ACTIVITY: Nothing in the records below should be altered when they are retyped.

PROVIDED RECORDS:

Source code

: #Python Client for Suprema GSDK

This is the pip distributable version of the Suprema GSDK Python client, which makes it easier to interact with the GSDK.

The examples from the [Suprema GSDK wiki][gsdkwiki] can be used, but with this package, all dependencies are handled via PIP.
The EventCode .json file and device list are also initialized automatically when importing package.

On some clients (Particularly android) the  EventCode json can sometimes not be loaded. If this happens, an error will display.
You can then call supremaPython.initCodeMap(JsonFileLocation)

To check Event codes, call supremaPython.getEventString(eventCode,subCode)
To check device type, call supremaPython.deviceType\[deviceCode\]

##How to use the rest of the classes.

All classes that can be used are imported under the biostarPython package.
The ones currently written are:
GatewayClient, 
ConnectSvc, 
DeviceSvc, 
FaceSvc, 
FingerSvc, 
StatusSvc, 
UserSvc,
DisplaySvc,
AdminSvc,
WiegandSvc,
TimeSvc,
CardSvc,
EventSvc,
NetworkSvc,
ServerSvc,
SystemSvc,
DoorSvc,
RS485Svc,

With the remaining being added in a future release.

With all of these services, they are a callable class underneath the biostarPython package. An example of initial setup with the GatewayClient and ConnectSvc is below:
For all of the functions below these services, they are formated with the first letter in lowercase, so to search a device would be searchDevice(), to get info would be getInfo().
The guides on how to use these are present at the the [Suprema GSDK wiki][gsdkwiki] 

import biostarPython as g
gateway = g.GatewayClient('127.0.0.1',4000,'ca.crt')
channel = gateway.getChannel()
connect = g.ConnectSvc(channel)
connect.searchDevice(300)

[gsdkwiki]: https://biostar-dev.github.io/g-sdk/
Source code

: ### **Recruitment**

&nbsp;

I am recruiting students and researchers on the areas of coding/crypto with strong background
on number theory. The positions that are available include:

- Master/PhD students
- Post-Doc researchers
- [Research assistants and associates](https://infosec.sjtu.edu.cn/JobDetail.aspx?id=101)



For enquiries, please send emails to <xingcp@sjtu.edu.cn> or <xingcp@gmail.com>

FINISHED TASK:
Source code

: #Python Client for Suprema GSDK

This is the pip distributable version of the Suprema GSDK Python client, which makes it easier to interact with the GSDK.

The examples from the [Suprema GSDK wiki][gsdkwiki] can be used, but with this package, all dependencies are handled via PIP.
The EventCode .json file and device list are also initialized automatically when importing package.

On some clients (Particularly android) the  EventCode json can sometimes not be loaded. If this happens, an error will display.
You can then call supremaPython.initCodeMap(JsonFileLocation)

To check Event codes, call supremaPython.getEventString(eventCode,subCode)
To check device type, call supremaPython.deviceType\[deviceCode\]

##How to use the rest of the classes.

All classes that can be used are imported under the biostarPython package.
The ones currently written are:
GatewayClient, 
ConnectSvc, 
DeviceSvc, 
FaceSvc, 
FingerSvc, 
StatusSvc, 
UserSvc,
DisplaySvc,
AdminSvc,
WiegandSvc,
TimeSvc,
CardSvc,
EventSvc,
NetworkSvc,
ServerSvc,
SystemSvc,
DoorSvc,
RS485Svc,

With the remaining being added in a future release.

With all of these services, they are a callable class underneath the biostarPython package. An example of initial setup with the GatewayClient and ConnectSvc is below:
For all of the functions below these services, they are formated with the first letter in lowercase, so to search a device would be searchDevice(), to get info would be getInfo().
The guides on how to use these are present at the the [Suprema GSDK wiki][gsdkwiki] 

import biostarPython as g
gateway = g.GatewayClient('127.0.0.1',4000,'ca.crt')
channel = gateway.getChannel()
connect = g.ConnectSvc(channel)
connect.searchDevice(300)

[gsdkwiki]: https://biostar-dev.github.io/g-sdk/
Source code

: ### **Recruitment**

&nbsp;

I am recruiting students and researchers on the areas of coding/crypto with strong background
on number theory. The positions that are available include:

- Master/PhD students
- Post-Doc researchers
- [Research assistants and associates](https://infosec.sjtu.edu.cn/JobDetail.aspx?id=101)



For enquiries, please send emails to <xingcp@sjtu.edu.cn> or <xingcp@gmail.com>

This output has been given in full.